==== DATASET EXCERPTS

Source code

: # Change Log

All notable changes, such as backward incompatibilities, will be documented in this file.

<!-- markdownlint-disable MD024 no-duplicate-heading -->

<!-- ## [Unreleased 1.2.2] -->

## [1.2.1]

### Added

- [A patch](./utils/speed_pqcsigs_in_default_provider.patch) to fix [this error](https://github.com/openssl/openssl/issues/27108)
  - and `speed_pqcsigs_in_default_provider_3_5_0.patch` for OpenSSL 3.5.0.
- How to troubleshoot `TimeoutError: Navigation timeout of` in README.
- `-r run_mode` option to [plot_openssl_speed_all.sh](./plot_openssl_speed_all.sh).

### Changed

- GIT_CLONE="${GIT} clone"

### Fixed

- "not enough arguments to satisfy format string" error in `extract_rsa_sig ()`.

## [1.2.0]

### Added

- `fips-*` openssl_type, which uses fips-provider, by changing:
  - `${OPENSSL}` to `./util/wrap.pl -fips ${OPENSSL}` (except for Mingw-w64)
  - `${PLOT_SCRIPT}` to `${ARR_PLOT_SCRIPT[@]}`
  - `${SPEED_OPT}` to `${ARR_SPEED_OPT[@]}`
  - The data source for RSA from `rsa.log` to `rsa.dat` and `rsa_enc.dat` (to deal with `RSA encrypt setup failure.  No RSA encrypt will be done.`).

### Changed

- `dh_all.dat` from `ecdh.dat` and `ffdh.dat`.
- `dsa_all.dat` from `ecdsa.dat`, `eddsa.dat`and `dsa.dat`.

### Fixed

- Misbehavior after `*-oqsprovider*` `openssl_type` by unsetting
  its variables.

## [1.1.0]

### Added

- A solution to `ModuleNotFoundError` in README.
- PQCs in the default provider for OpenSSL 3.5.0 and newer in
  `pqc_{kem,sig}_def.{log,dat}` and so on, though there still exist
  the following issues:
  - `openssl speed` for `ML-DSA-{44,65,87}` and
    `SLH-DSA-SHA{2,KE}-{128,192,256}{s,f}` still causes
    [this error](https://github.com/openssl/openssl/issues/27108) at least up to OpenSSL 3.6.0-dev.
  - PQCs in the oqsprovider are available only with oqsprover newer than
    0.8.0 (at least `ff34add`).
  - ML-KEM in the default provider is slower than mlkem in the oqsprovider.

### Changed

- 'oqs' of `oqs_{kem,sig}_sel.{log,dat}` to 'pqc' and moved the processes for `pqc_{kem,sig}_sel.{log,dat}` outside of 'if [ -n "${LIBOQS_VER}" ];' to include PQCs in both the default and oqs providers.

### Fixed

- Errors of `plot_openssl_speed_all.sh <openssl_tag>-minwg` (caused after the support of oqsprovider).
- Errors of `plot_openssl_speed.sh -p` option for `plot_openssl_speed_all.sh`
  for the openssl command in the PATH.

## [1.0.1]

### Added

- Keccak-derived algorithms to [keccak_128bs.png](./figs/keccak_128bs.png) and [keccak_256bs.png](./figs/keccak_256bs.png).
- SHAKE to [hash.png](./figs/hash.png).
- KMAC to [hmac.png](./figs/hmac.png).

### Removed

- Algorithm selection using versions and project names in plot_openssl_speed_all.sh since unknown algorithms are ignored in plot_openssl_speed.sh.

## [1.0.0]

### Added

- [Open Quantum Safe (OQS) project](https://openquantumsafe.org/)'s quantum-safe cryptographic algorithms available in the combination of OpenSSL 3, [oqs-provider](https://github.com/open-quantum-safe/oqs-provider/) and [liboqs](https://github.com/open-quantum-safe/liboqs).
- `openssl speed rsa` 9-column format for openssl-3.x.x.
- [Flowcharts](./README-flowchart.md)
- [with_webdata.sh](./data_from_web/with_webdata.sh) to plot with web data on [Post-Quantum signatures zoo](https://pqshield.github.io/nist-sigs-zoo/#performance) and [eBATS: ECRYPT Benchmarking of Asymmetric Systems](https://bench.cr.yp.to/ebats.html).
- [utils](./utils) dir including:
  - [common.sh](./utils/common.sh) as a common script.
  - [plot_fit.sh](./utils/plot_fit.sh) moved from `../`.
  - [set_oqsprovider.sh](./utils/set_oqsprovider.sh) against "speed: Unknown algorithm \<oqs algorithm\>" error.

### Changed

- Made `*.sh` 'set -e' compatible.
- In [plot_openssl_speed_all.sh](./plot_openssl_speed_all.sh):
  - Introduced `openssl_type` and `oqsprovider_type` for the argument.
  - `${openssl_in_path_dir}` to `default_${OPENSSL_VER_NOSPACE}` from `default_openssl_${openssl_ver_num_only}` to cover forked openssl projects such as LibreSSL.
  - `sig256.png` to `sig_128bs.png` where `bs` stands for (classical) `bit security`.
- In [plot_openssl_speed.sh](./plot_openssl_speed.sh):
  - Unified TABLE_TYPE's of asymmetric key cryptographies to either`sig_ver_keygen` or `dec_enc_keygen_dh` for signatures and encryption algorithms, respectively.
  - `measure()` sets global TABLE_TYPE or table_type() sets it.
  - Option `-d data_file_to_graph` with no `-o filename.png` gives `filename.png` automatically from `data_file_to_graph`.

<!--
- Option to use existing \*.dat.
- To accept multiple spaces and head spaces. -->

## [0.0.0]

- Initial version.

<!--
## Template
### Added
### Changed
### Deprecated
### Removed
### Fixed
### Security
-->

========

> TASK
How many of the lines in the records above include the word "utils"? State that number alone.

> SOLUTION
5